Preservation of Reasoning Trajectory: By pruning based on actual contextual dependence and evolving cross-modal saliency, these methods avoid over-pruning critical evidence as can occur with static approaches. Empirically, moderate pruning sometimes increases accuracy by discarding distracting or noisy visual input (Wang et al., 28 Sep 2025, Xu et al., 16 Nov 2025).
Broad Applicability: Applicable to both autoregressive and diffusion-based VLMs, as well as various downstream tasks (VQA, captioning, navigation planning).
Efficiency–Accuracy Tradeoff: Consistently allows for compression rates above 80–90% while incurring less than 5% degradation in accuracy on standard multimodal benchmarks.

A plausible implication is that, as benchmarks become more fine-grained and challenging (e.g., requiring spatial localization or multi-turn reasoning), the competitive advantage of response-driven pruning over static or vision-only approaches will further widen, due to its task- and instance-level adaptivity.

7. Limitations and Open Directions

Current response-driven pruning approaches may risk over-pruning in domains requiring dense, fine-grained visual details (e.g., document QA at extreme sparsity levels), or may fragment spatial context when selections are made solely based on attention scores (Xu et al., 16 Nov 2025).
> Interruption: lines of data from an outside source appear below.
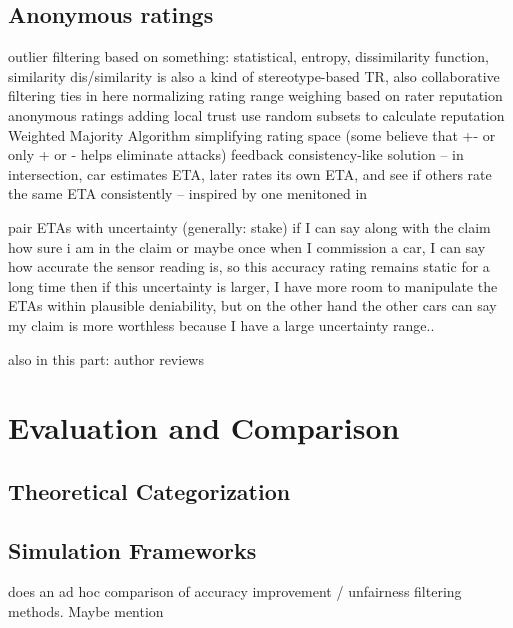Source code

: \documentclass[%
    ]{\PathToTumTemplate/thesis/tum_thesis}
\begin{document}
\subsection{Anonymous ratings}


outlier filtering based on something: statistical, entropy, dissimilarity function, similarity
dis/similarity is also a kind of stereotype-based TR, also collaborative filtering ties in here
normalizing rating range
weighing based on rater reputation
anonymous ratings
adding local trust
use random subsets to calculate reputation
Weighted Majority Algorithm 
simplifying rating space (some believe that +- or only + or - helps eliminate attacks)
feedback consistency-like solution -- in intersection, car estimates ETA, later rates its own ETA, and see if others rate the same ETA consistently -- inspired by one menitoned in \cite{azzedin_identifying_2010}

pair ETAs with uncertainty (generally: stake)
if I can say along with the claim how sure i am in the claim
or maybe once when I commission a car, I can say how accurate the sensor reading is, so this accuracy rating remains static for a long time
then if this uncertainty is larger, I have more room to manipulate the ETAs within plausible deniability, but on the other hand the other cars can say my claim is more worthless because I have a large uncertainty range..


also in this part: author reviews



\section{Evaluation and Comparison}\label{sec:evaluation_systems}

\subsection{Theoretical Categorization}

\subsection{Simulation Frameworks}


\cite{zhang_detailed_2008} does an ad hoc comparison of accuracy improvement / unfairness filtering methods. Maybe mention
\end{document}
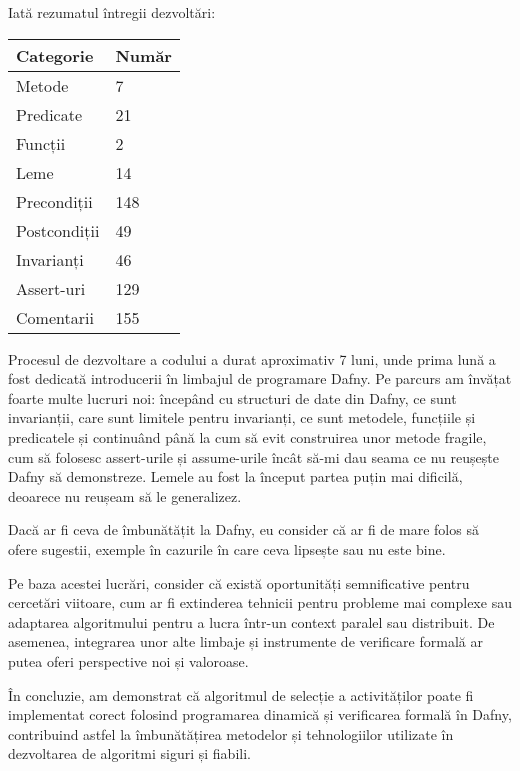Iată rezumatul întregii dezvoltări:
\begin{table}[h!]
\centering
\begin{tabular}{>{\raggedright}p{7cm} p{3cm}}
    \textbf{Categorie} & \textbf{Număr} \\
    \midrule
    Metode & 7 \\
    Predicate & 21 \\
    Funcții & 2 \\
    Leme & 14 \\
    Precondiții & 148 \\
    Postcondiții & 49 \\
    Invarianți & 46 \\
    Assert-uri & 129 \\
    Comentarii & 155 \\
\end{tabular}
\end{table}

Procesul de dezvoltare a codului a durat aproximativ 7 luni, unde prima lună a fost dedicată introducerii în limbajul de programare Dafny. 
Pe parcurs am învățat foarte multe lucruri noi: începând cu structuri de date din Dafny, ce sunt invarianții, care sunt limitele pentru invarianți, ce sunt metodele, funcțiile și predicatele și continuând până la cum să evit construirea unor metode fragile, cum să folosesc assert-urile și assume-urile încât să-mi dau seama ce nu reușește Dafny să demonstreze. Lemele au fost la început partea puțin mai dificilă, deoarece nu reușeam să le generalizez.

Dacă ar fi ceva de îmbunătățit la Dafny, eu consider că ar fi de mare folos să ofere sugestii, exemple în cazurile în care ceva lipsește sau nu este bine.   

Pe baza acestei lucrări, consider că există oportunități semnificative pentru cercetări viitoare, cum ar fi extinderea tehnicii pentru probleme mai complexe sau adaptarea algoritmului pentru a lucra într-un context paralel sau distribuit. De asemenea, integrarea unor alte limbaje și instrumente de verificare formală ar putea oferi perspective noi și valoroase.

În concluzie, am demonstrat că algoritmul de selecție a activităților poate fi implementat corect folosind programarea dinamică și verificarea formală în Dafny, contribuind astfel la îmbunătățirea metodelor și tehnologiilor utilizate în dezvoltarea de algoritmi siguri și fiabili.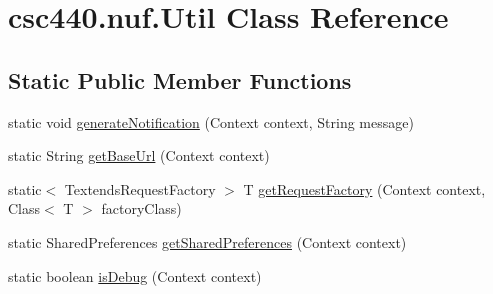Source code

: \hypertarget{classcsc440_1_1nuf_1_1_util}{\section{csc440.\-nuf.\-Util Class Reference}
\label{classcsc440_1_1nuf_1_1_util}
}
\subsection*{Static Public Member Functions}
\begin{DoxyCompactItemize}
\item 
static void \hyperlink{classcsc440_1_1nuf_1_1_util_adbbee48d176f30c61d5819634d17b73a}{generate\-Notification} (Context context, String message)
\item 
static String \hyperlink{classcsc440_1_1nuf_1_1_util_a6073587e3dc087b21d85869abe1e91e9}{get\-Base\-Url} (Context context)
\item 
static$<$ Textends\-Request\-Factory $>$ T \hyperlink{classcsc440_1_1nuf_1_1_util_a5fbb65d6db8c6c778abe34f22b529513}{get\-Request\-Factory} (Context context, Class$<$ T $>$ factory\-Class)
\item 
static Shared\-Preferences \hyperlink{classcsc440_1_1nuf_1_1_util_a048158fe7160473100aaae303ef393e4}{get\-Shared\-Preferences} (Context context)
\item 
static boolean \hyperlink{classcsc440_1_1nuf_1_1_util_ab50759c63c640488621224b197658775}{is\-Debug} (Context context)
\end{DoxyCompactItemize}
Additionally, most methods operate per-query and do not account for multi-turn dialogue or evolving relevance over conversational context.

Further directions suggested in the literature include:

Merging or clustering retained tokens to improve spatial coherence (Xu et al., 16 Nov 2025).
Integrating lightweight learning or reinforcement learning to optimize token selection policies with explicit answer reward functions (Endo et al., 2024).
Combining with static, pre-trained token reducers for layered, two-phase pruning (Xu et al., 16 Nov 2025).

The field continues to evolve rapidly as models and benchmarks increase in scale and complexity. Response-driven token pruning remains a foundational paradigm for efficient and robust multimodal reasoning at scale.